(Entries supplied Opens)

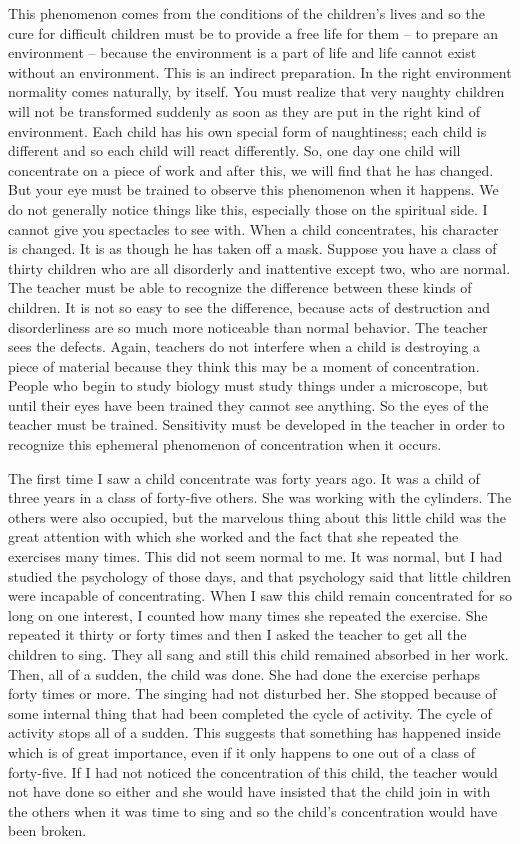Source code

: \documentclass[lang=cn,10pt]{elegantbook}
\begin{document}
This phenomenon comes from the conditions of the children’s
lives and so the cure for difficult children must be to provide a free
life for them – to prepare an environment – because the environment
is a part of life and life cannot exist without an environment. This is
an indirect preparation. In the right environment normality comes
naturally, by itself. You must realize that very naughty children will
not be transformed suddenly as soon as they are put in the right kind
of environment. Each child has his own special form of naughtiness;
each child is different and so each child will react differently. So, one
day one child will concentrate on a piece of work and after this, we
will find that he has changed. But your eye must be trained to
observe this phenomenon when it happens. We do not generally
notice things like this, especially those on the spiritual side. I cannot
give you spectacles to see with. When a child concentrates, his
character is changed. It is as though he has taken off a mask.
Suppose you have a class of thirty children who are all disorderly
and inattentive except two, who are normal. The teacher must be
able to recognize the difference between these kinds of children. It is
not so easy to see the difference, because acts of destruction and
disorderliness are so much more noticeable than normal behavior.
The teacher sees the defects. Again, teachers do not interfere when
a child is destroying a piece of material because they think this may
be a moment of concentration. People who begin to study biology
must study things under a microscope, but until their eyes have been
trained they cannot see anything. So the eyes of the teacher must be
trained. Sensitivity must be developed in the teacher in order to
recognize this ephemeral phenomenon of concentration when it
occurs.

The first time I saw a child concentrate was forty years ago. It
was a child of three years in a class of forty-five others. She was
working with the cylinders. The others were also occupied, but the
marvelous thing about this little child was the great attention with
which she worked and the fact that she repeated the exercises many
times. This did not seem normal to me. It was normal, but I had
studied the psychology of those days, and that psychology said that
little children were incapable of concentrating. When I saw this child
remain concentrated for so long on one interest, I counted how many
times she repeated the exercise. She repeated it thirty or forty times
and then I asked the teacher to get all the children to sing. They all
sang and still this child remained absorbed in her work. Then, all of a
sudden, the child was done. She had done the exercise perhaps
forty times or more. The singing had not disturbed her. She stopped
because of some internal thing that had been completed the cycle of
activity. The cycle of activity stops all of a sudden. This suggests that
something has happened inside which is of great importance, even if
it only happens to one out of a class of forty-five. If I had not noticed
the concentration of this child, the teacher would not have done so
either and she would have insisted that the child join in with the
others when it was time to sing and so the child’s concentration
would have been broken.
\end{document}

(Entries supplied Closes)

What the task asks:
All that should be returned is the run of lines from the start of the entries above to the line bearing "of environment. Each", each exact, with pictures omitted.

Worked solution:
Source code

: \documentclass[lang=cn,10pt]{elegantbook}
\begin{document}
This phenomenon comes from the conditions of the children’s
lives and so the cure for difficult children must be to provide a free
life for them – to prepare an environment – because the environment
is a part of life and life cannot exist without an environment. This is
an indirect preparation. In the right environment normality comes
naturally, by itself. You must realize that very naughty children will
not be transformed suddenly as soon as they are put in the right kind
of environment. Each child has his own special form of naughtiness;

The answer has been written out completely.